Linear of course, one might say as by first reaction. Let’s examine this issue in the way humans deal with ground elevations.
All cultures and languages have ways to describe landmarks, such as rivers, mountains, and hills.
Features inferior to some 1000 feet above ground are normally given the denomination ‘hill’ in English (‘Loma’ in Spanish, ‘Bukit in Malay, ‘Tepe’ in Turkish, to cite a few) compared to features taller than 1000 feet (‘mountain’ in English, ‘Berg’ in German, ‘Sierra’ in Spanish, ‘Dag‘ in Turkish, ‘Gunung’ in Malay). The differentiation honors shape and size, makes perfect sense and occurs on an apparent linear scale.
Let’s examine what happens when humans deal with extreme landscapes: flat lands and very high mountains.
One extreme example is Holland, where the highest natural elevation is a few hundred feet, and where the majority of the land lies within 15 feet above and below sea level.
Here we see that both the language and thinking have been reset, and that words such as the German ‘Berg’ have been adapted to characterize ground elevations of 10 feet. Which means that our mind can deal with a positive ground anomaly of 10 feet in the same way as it deals with a ground elevation of 10000 feet in other areas. Amazing. This might suggest perception could be processed on a logarithmic scale, after all.

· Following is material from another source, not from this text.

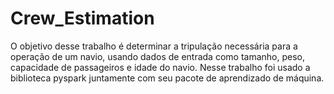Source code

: # Crew_Estimation

O objetivo desse trabalho é determinar a tripulação necessária para a operação de um navio, usando dados de entrada como tamanho, peso, capacidade de passageiros e idade do navio. Nesse trabalho foi usado a biblioteca pyspark juntamente com seu pacote de aprendizado de máquina.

Let’s look at the other end of the scale. Let’s look at big mountains. In Mexico and parts of South America the biggest mountain ranges are called ‘Sierra Madre.’ These mountains were obviously too big to be described on any logical scale, and can only be compared to the big Mama. It tells a story about what is big in Mexico, and who is really in charge of everything.
In the Himalayas, the highest mountains are seen as the realm of the Gods, and carry their names.
In summary: At the middle of the scale we think linear, toward the edges logarithmic and toward the infinite we use aphorisms that are deeply enshrined within our collective soul.